Weigh the Overhead Before Committing

A model gateway is a meaningful infrastructure commitment. It introduces an additional component that must be deployed with high availability, kept current, secured against prompt injection at the gateway layer, and monitored separately from your agents. If your organisation operates entirely within Bedrock, most of what a gateway provides is already available natively: AgentCore Gateway handles agent-to-tool integration, Application Inference Profiles handle model access governance and cost attribution, and Bedrock Guardrails handle content controls.

The justification for a dedicated model gateway is strongest when three conditions apply together: your organisation needs models that are not available on Bedrock, you want a consistent API surface so agents are not directly coupled to any one provider’s SDK, and you have enough model diversity that governing access centrally at the gateway is cheaper than managing it per agent.

If only one or two of those conditions apply, the operational overhead may not justify the investment. This decision warrants a clear-eyed analysis of your actual model landscape and access patterns before committing to the infrastructure.

What the Architecture Diagrams Don’t Show

Architecture diagrams show you the components and how they connect. They don’t show you which decisions are cheap to revisit and which are not, where two components that look similar are actually solving different problems at different layers, or what it means to build on a platform that is actively changing around you. Those things only emerge from the work.

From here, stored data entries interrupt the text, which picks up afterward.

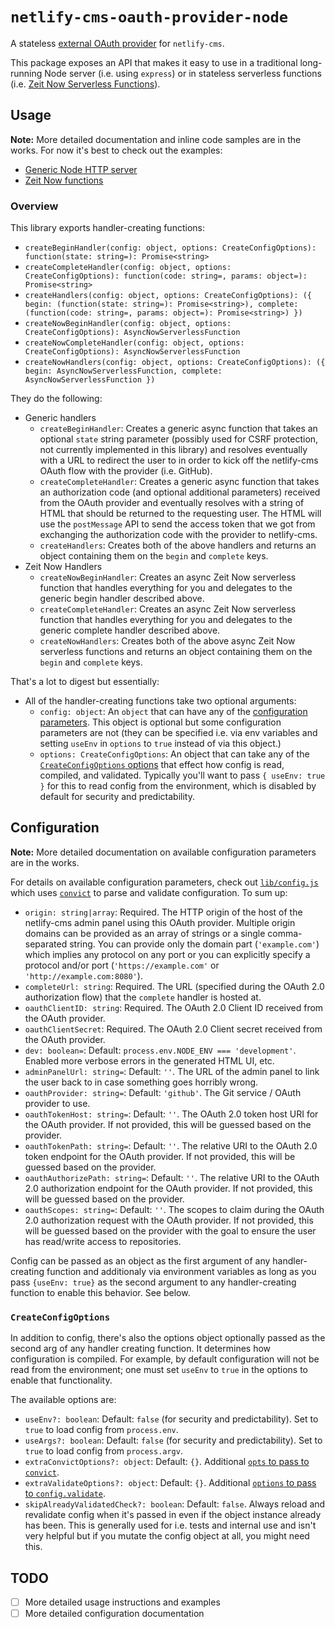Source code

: # `netlify-cms-oauth-provider-node`

A stateless [external OAuth provider](https://www.netlifycms.org/docs/authentication-backends/#external-oauth-clients)
for `netlify-cms`.

This package exposes an API that makes it easy to use in a traditional long-running Node server (i.e. using `express`)
or in stateless serverless functions (i.e.
[Zeit Now Serverless Functions](https://zeit.co/docs/v2/serverless-functions/introduction)).

## Usage

**Note:** More detailed documentation and inline code samples are in the works. For now it's best to check out the
examples:

-   [Generic Node HTTP server](./examples/generic)
-   [Zeit Now functions](./examples/now)

### Overview

This library exports handler-creating functions:

-   `createBeginHandler(config: object, options: CreateConfigOptions): function(state: string=): Promise<string>`
-   `createCompleteHandler(config: object, options: CreateConfigOptions): function(code: string=, params: object=): Promise<string>`
-   `createHandlers(config: object, options: CreateConfigOptions): ({ begin: (function(state: string=): Promise<string>), complete: (function(code: string=, params: object=): Promise<string>) })`
-   `createNowBeginHandler(config: object, options: CreateConfigOptions): AsyncNowServerlessFunction`
-   `createNowCompleteHandler(config: object, options: CreateConfigOptions): AsyncNowServerlessFunction`
-   `createNowHandlers(config: object, options: CreateConfigOptions): ({ begin: AsyncNowServerlessFunction, complete: AsyncNowServerlessFunction })`

They do the following:

-   Generic handlers
    -   `createBeginHandler`: Creates a generic async function that takes an optional `state` string parameter (possibly used
        for CSRF protection, not currently implemented in this library) and resolves eventually with a URL to redirect the
        user to in order to kick off the netlify-cms OAuth flow with the provider (i.e. GitHub).
    -   `createCompleteHandler`: Creates a generic async function that takes an authorization code (and optional additional
        parameters) received from the OAuth provider and eventually resolves with a string of HTML that should be returned
        to the requesting user. The HTML will use the `postMessage` API to send the access token that we got from exchanging
        the authorization code with the provider to netlify-cms.
    -   `createHandlers`: Creates both of the above handlers and returns an object containing them on the `begin` and
        `complete` keys.
-   Zeit Now Handlers
    -   `createNowBeginHandler`: Creates an async Zeit Now serverless function that handles everything for you and
        delegates to the generic begin handler described above.
    -   `createCompleteHandler`: Creates an async Zeit Now serverless function that handles everything for you and
        delegates to the generic complete handler described above.
    -   `createNowHandlers`: Creates both of the above async Zeit Now serverless functions and returns an object containing
        them on the `begin` and `complete` keys.

That's a lot to digest but essentially:

-   All of the handler-creating functions take two optional arguments:
    -   `config: object`: An `object` that can have any of the [configuration parameters](#configuration). This object
        is optional but some configuration parameters are not (they can be specified i.e. via env variables and setting
        `useEnv` in `options` to `true` instead of via this object.)
    -   `options: CreateConfigOptions`: An object that can take any of the [`CreateConfigOptions` options](#createconfigoptions)
        that effect how config is read, compiled, and validated. Typically you'll want to pass `{ useEnv: true }` for this
        to read config from the environment, which is disabled by default for security and predictability.

## Configuration

**Note:** More detailed documentation on available configuration parameters are in the works.

For details on available configuration parameters, check out [`lib/config.js`](./lib/config.js) which uses
[`convict`](https://github.com/mozilla/node-convict) to parse and validate configuration. To sum up:

-   `origin: string|array`: Required. The HTTP origin of the host of the netlify-cms admin panel using this OAuth
    provider. Multiple origin domains can be provided as an array of strings or a single comma-separated string. You can
    provide only the domain part (`'example.com'`) which implies any protocol on any port or you can explicitly specify
    a protocol and/or port (`'https://example.com'` or `'http://example.com:8080'`).
-   `completeUrl: string`: Required. The URL (specified during the OAuth 2.0 authorization flow) that the `complete`
    handler is hosted at.
-   `oauthClientID: string`: Required. The OAuth 2.0 Client ID received from the OAuth provider.
-   `oauthClientSecret`: Required. The OAuth 2.0 Client secret received from the OAuth provider.
-   `dev: boolean=`: Default: `process.env.NODE_ENV === 'development'`. Enabled more verbose errors in the generated HTML
    UI, etc.
-   `adminPanelUrl: string=`: Default: `''`. The URL of the admin panel to link the user back to in case something
    goes horribly wrong.
-   `oauthProvider: string=`: Default: `'github'`. The Git service / OAuth provider to use.
-   `oauthTokenHost: string=`: Default: `''`. The OAuth 2.0 token host URI for the OAuth provider. If not provided,
    this will be guessed based on the provider.
-   `oauthTokenPath: string=`: Default: `''`. The relative URI to the OAuth 2.0 token endpoint for the OAuth provider.
    If not provided, this will be guessed based on the provider.
-   `oauthAuthorizePath: string=`: Default: `''`. The relative URI to the OAuth 2.0 authorization endpoint for the
    OAuth provider. If not provided, this will be guessed based on the provider.
-   `oauthScopes: string=`: Default: `''`. The scopes to claim during the OAuth 2.0 authorization request with the OAuth
    provider. If not provided, this will be guessed based on the provider with the goal to ensure the user has read/write
    access to repositories.

Config can be passed as an object as the first argument of any handler-creating function and additionaly via
environment variables as long as you pass `{useEnv: true}` as the second argument to any handler-creating function
to enable this behavior. See below.

### `CreateConfigOptions`

In addition to config, there's also the options object optionally passed as the second arg of any handler creating
function. It determines how configuration is compiled. For example, by default configuration will not be read from
the environment; one must set `useEnv` to `true` in the options to enable that functionality.

The available options are:

-   `useEnv?: boolean`: Default: `false` (for security and predictability). Set to `true` to load config from
    `process.env`.
-   `useArgs?: boolean`: Default: `false` (for security and predictability). Set to `true` to load config from
    `process.argv`.
-   `extraConvictOptions?: object`: Default: `{}`. Additional [`opts` to pass to `convict`](https://github.com/mozilla/node-convict/tree/master/packages/convict#var-config--convictschema-opts).
-   `extraValidateOptions?: object`: Default: `{}`. Additional [`options` to pass to `config.validate`](https://github.com/mozilla/node-convict/tree/master/packages/convict#configvalidateoptions).
-   `skipAlreadyValidatedCheck?: boolean`: Default: `false`. Always reload and revalidate config when it's passed in even
    if the object instance already has been. This is generally used for i.e. tests and internal use and isn't very helpful
    but if you mutate the config object at all, you might need this.

## TODO

-   [ ] More detailed usage instructions and examples
-   [ ] More detailed configuration documentation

Policy and Guardrails serve different layers, and you need both. Guardrails operate at the model inference layer and protect against unsafe content and PII exposure. AgentCore Policy operates at the tool access layer and enforces behavioural boundaries: what the agent is allowed to do, not just what it’s allowed to say. Neither replaces the other. An agent can produce compliant model outputs and still attempt to call a tool it shouldn’t. A sound control model applies guardrails to what the model says and policy to what the agent does.

Feature

AgentCore Policy

Bedrock Guardrails

Where it operates

Tool access layer, via AgentCore Gateway

Model inference layer

What it governs

What the agent is allowed to do: tool and API access

What the model is allowed to say: content, topics, and sensitive data

Enforcement mechanism

Cedar policies evaluated before each tool call is granted

Content, topic, and data filters evaluated on inputs and outputs

When blocking occurs

Before the tool call is executed

Inputs: before the model is invoked (inference discarded). Outputs: after inference, before the response is returned

Bypassed by prompt injection

No. Operates outside the model and agent code entirely

No. Operates at the inference API level, independent of the prompt

Testing mode

Log-only mode evaluates policies without blocking, for safe pre-production testing

No equivalent mode; active on all configured model invocations

Decisions logged to

CloudWatch metrics and logs

CloudWatch

The platform is moving fast. Components that were in private preview at design time have since gone GA; AgentCore Policy and account-level guardrails are recent examples. Building on L1 CDK constructs rather than L2 alpha constructs gives you a more stable deployment foundation, even if it’s more verbose. Plan for components to mature mid-engagement.

The Gateway authentication decision matters at architecture time. IAM-based authentication for tightly-coupled agent/tool pairs. Cognito-based authentication for independently-operated services accessed across teams. Getting this wrong and retrofitting it later is painful: it touches the agent code, the Gateway configuration, and the downstream service authentication setup simultaneously.

Memory governance is cheaper to design early than retrofit later. Once agents are live and users are relying on persistent context, changing retention policies and scope boundaries requires coordinated changes across the platform and agent code. Design these decisions from the start.